ESSEX >> Lovers of marine art should be pleased by this traveling maritime art show, “1812 Star Spangled Nation: Commemorating the Bicentennial of the War of 1812,” that is unveiling some artwork not seen by the public before.
The Connecticut River Museum, located at the foot of Main Street in Essex, is hosting the art exhibit.
The exhibition features 25 maritime paintings by 16 maritime artists, all members of the American Society of Marine Artists, which shows the arenas of military action that unfolded during this war which was largely fought on the water. According to Jennifer White-Dobbs of the museum, the exhibit comprises three theaters of war: the oceans, the Great Lakes and the bays, estuaries, sounds and rivers of the Eastern United States.
The paintings include oils and watercolors, and depict scenes of famous engagements as well as lesser known vessels and locales. While many of the works of art present traditional views of the great Navy vessels on the high seas or in action, others feature more personal views of men, giving the war a human face.
Viewing the paintings cold stir up patriotism. Six of the paintings on display feature the American warship, the U.S. Frigate Constitution. The Frigate Constitution is pictured in separate paintings that include: Sailing into the night, escaping from a British squadron, battling the Britain’s H.M Frigate Guerriere, and challenging Britain’s H.M. Frigate Java at close range.
Featured as well in the exhibition are two close-up views of the murderous gun decks of U.S. ships. In another painting, the Britain’s bombship H.M. Volcano is shown bombarding America’s Fort McHenry.
Of particular interest is a painting of a group of rowboats filled with British soldiers, who are preparing to row up the Connecticut River to attack the town of Essex, which at the time was called Pettipaug. In all, there were 136 British sailor and marines, who rowed the 6 miles up the river against the tide to attack the town.
While rowing up the river, the British passed an unmanned fort in Old Saybroook, which demonstrated the lack of preparedness to British attack of the Americans. The overwhelming British force arrived in Essex shortly after 3 a.m. on April 8, 1814, and they were met with only a trace of defensive America gunfire.
The Americans were forced to retreat, while the British methodically burned or captured 27 American ships in Essex. It was the largest single loss of American ships in the entire War of 1812.
It was a captured American named Ezekiel Jackson who guided the British on their raid, and for this deed, Jackson received a substantial sum of money from the British and freedom from his captors.
The British burning of the ships was a major loss for the American forces. However, later that same year that the ships were burned, the British and the Americans ended the War of 1812 with the signing of the Treaty of Ghent on Dec. 24, 1814.
In addition to the exhibition of maritime paintings of the War of 1812, the Connecticut River Museum is featuring public discussions about the war. Also, a video of the paintings in the exhibition is available, courtesy of the American Society of Marine Artists.
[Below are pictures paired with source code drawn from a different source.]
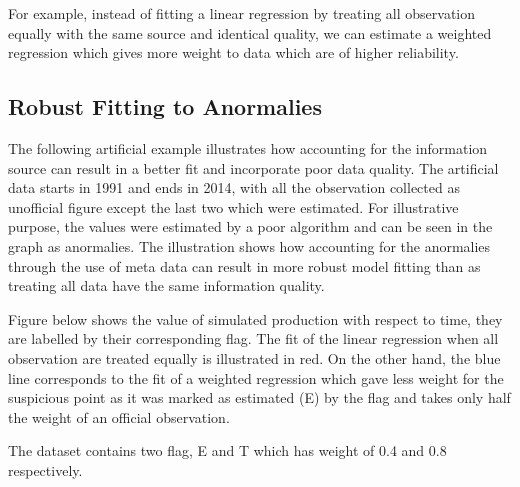 \documentclass[nojss]{jss}\usepackage[]{graphicx}\usepackage[]{color}
\begin{document}
For example, instead of fitting a linear regression by treating all
observation equally with the same source and identical quality, we can
estimate a weighted regression which gives more weight to data which
are of higher reliability.


\subsection{Robust Fitting to Anormalies}
The following artificial example illustrates how accounting for the
information source can result in a better fit and incorporate poor
data quality. The artificial data starts in 1991 and ends in 2014,
with all the observation collected as unofficial figure except the
last two which were estimated. For illustrative purpose, the values
were estimated by a poor algorithm and can be seen in the graph as
anormalies. The illustration shows how accounting for the anormalies
through the use of meta data can result in more robust model fitting
than as treating all data have the same information quality.

Figure below shows the value of simulated production with respect to
time, they are labelled by their corresponding flag. The fit of the
linear regression when all observation are treated equally is
illustrated in red. On the other hand, the blue line corresponds to
the fit of a weighted regression which gave less weight for the
suspicious point as it was marked as estimated (E) by the flag and
takes only half the weight of an official observation.

The dataset contains two flag, E and T which has weight of 0.4 and 0.8
respectively.
\end{document}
Should Essex residents celebrate the British burning of American ships on April 8, 1814? According to Amy Trout, the curator of the Connecticut River Museum, not too long ago, residents referred to the burning of the ships in Essex as “losers’ day.” And not a bright spot in history for the town.
The attack has been called the “Pearl Harbor” of the War of 1812.
However, another less negative view of the burning of the ships has now emerged. The burning of the ships is treated simply as an historical event. It is not to be forgotten, but not something to be ashamed of either.
In fact, Essex’s splendid fifth and drum corps, “The Sailing Masters of 1812,” perform with pride. And, the Essex site was named the state’s first official battle site of the War of 1812.
The show runs through June at the Connecticut River Museum at the foot of Main Street in Essex.